T-tests are only computed if a hypothesized difference is provided. Hypothesized differences should be proceeded by <=, >=, =. T-tests assume normal distributions with common variances.

## Options

**-c FRACTION**or**--confidence FRACTION**- Specify FRACTION for the confidence interval. Defaults to 0.95 for a 95% confidence factor (alpha = 0.05).
**-f FORMAT**or**--format FORMAT**- Specify a printf(3)-style format for output statistics. Defaults to
`"%.5g"`

. **-h DIFF**or**--hypothesis DIFF**- Specify the hypothesized difference as
`"DIFF"`

, where`"DIFF"`

is something like`"<=0"`

or`">=0"`

, etc.

This module also supports the standard fsdb options:

**-d**- Enable debugging output.
**-i**or**--input**InputSource- Read from InputSource, typically a file name, or
`"-"`

for standard input, or (if in Perl) a IO::Handle, Fsdb::IO or Fsdb::BoundedQueue objects. **-o**or**--output**OutputDestination- Write to OutputDestination, typically a file name, or
`"-"`

for standard output, or (if in Perl) a IO::Handle, Fsdb::IO or Fsdb::BoundedQueue objects. **--autorun**or**--noautorun**- By default, programs process automatically, but Fsdb::Filter objects in Perl do not run until you invoke the
*run()*method.

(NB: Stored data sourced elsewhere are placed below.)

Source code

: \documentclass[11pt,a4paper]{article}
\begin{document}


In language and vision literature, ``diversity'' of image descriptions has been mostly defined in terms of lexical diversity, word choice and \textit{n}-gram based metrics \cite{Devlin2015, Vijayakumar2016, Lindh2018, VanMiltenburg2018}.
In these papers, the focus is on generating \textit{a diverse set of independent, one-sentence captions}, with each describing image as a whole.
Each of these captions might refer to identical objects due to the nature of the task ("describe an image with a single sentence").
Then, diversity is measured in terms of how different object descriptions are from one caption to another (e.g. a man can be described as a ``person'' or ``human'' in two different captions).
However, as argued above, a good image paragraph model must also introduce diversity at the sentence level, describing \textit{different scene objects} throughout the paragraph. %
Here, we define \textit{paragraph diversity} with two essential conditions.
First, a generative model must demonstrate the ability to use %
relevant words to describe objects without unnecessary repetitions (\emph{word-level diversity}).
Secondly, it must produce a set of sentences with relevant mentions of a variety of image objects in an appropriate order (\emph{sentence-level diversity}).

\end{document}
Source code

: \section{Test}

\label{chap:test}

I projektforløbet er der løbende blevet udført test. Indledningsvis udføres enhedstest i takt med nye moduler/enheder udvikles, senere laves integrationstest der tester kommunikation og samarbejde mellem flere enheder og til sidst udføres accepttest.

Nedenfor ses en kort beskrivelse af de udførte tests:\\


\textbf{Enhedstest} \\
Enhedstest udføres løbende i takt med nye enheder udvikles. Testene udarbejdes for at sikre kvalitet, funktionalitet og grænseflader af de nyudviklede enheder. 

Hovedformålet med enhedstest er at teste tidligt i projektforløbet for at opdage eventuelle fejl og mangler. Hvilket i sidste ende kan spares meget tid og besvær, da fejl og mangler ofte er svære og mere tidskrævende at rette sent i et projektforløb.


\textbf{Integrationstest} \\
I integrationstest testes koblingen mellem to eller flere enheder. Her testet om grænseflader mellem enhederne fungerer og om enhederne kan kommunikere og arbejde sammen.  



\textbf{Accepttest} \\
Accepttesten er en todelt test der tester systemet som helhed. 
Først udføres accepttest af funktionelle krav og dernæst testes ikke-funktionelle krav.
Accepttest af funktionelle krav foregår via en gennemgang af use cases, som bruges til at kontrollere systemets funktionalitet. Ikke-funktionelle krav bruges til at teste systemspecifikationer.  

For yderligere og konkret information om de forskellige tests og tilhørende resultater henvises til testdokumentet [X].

The`"--(no)autorun"`

option controls that behavior within Perl. **--help**- Show help.
**--man**- Show full manual.

## Sample Usage

### Input

```
#fsdb title mean2 stddev2 n2 mean1 stddev1 n1
example6.12 0.17 0.0020 5 0.22 0.0010 4
```

### Command

`cat data.fsdb | dbrvstatdiff mean2 stddev2 n2 mean1 stddev1 n1`

### Output

```
#fsdb title mean2 stddev2 n2 mean1 stddev1 n1 diff diff_pct diff_conf_half diff_conf_low diff_conf_high diff_conf_pct_half diff_conf_pct_low diff_conf_pct_high
example6.12 0.17 0.0020 5 0.22 0.0010 4 0.05 29.412 0.0026138 0.047386 0.052614 1.5375 27.874 30.949
# | dbrvstatdiff mean2 stddev2 n2 mean1 stddev1 n1
```

### Input 2

(example 7.10 from Scheaffer and McClave):

```
#fsdb title x2 sd2 n2 x1 sd1 n1
example7.10 9 35.22 24.44 9 31.56 20.03
```

### Command 2

`dbrvstatdiff -h '<=0' x2 sd2 n2 x1 sd1 n1`

### Output 2

```
#fsdb title n1 x1 sd1 n2 x2 sd2 diff diff_pct diff_conf_half diff_conf_low diff_conf_high diff_conf_pct_half diff_conf_pct_low diff_conf_pct_high t_test t_test_result
example7.10 9 35.22 24.44 9 31.56 20.03 3.66 0.11597 4.7125 -1.0525 8.3725 0.14932 -0.033348 0.26529 1.6465 not-rejected
# | /global/us/edu/ucla/cs/ficus/users/johnh/BIN/DB/dbrvstatdiff -h <=0 x2 sd2 n2 x1 sd1 n1
```

### Case 3

A common use case is to have one file with a set of trials from two experiments, and to use dbrvstatdiff to see if they are different.

*Input 3:*

```
#fsdb case trial value
a 1 1
a 2 1.1
a 3 0.9
a 4 1
a 5 1.1
b 1 2
b 2 2.1
b 3 1.9
b 4 2
b 5 1.9
```

### Command 3

```
cat two_trial.fsdb |
dbmultistats -k case value |
dbcolcopylast mean stddev n |
dbrow '_case eq "b"' |
dbrvstatdiff -h '=0' mean stddev n copylast_mean copylast_stddev copylast_n |
dblistize
```

*Output 3:*

```
#fsdb -R C case mean stddev pct_rsd conf_range conf_low conf_high conf_pct sum sum_squared min max n copylast_mean copylast_stddev copylast_n diff diff_pct diff_conf_half diff_conf_low diff_conf_high diff_conf_pct_half diff_conf_pct_low diff_conf_pct_high t_test t_test_result t_test_break t_test_break_pct
case: b
mean: 1.98
stddev: 0.083666
pct_rsd: 4.2256
conf_range: 0.10387
conf_low: 1.8761
conf_high: 2.0839
conf_pct: 0.95
sum: 9.9
sum_squared: 19.63
min: 1.9
max: 2.1
n: 5
copylast_mean: 1.02
copylast_stddev: 0.083666
copylast_n: 5
diff: -0.96
diff_pct: -48.485
diff_conf_half: 0.12202
diff_conf_low: -1.082
diff_conf_high: -0.83798
diff_conf_pct_half: 6.1627
diff_conf_pct_low: -54.648
diff_conf_pct_high: -42.322
t_test: -18.142
t_test_result: rejected
t_test_break: -1.082
t_test_break_pct: -54.648
# | dbmultistats -k case value
# | dbcolcopylast mean stddev n
# | dbrow _case eq "b"
# | dbrvstatdiff -h =0 mean stddev n copylast_mean copylast_stddev copylast_n
# | dbfilealter -R C
```

(So one cannot say that they are statistically equal.)

## See Also

Fsdb. dbcolstats. dbcolcopylast.

## AUTHOR and COPYRIGHT

Copyright (C) 1991-2015 by John Heidemann <johnh@isi.edu>

This program is distributed under terms of the GNU general public license, version 2. See the file COPYING with the distribution for details.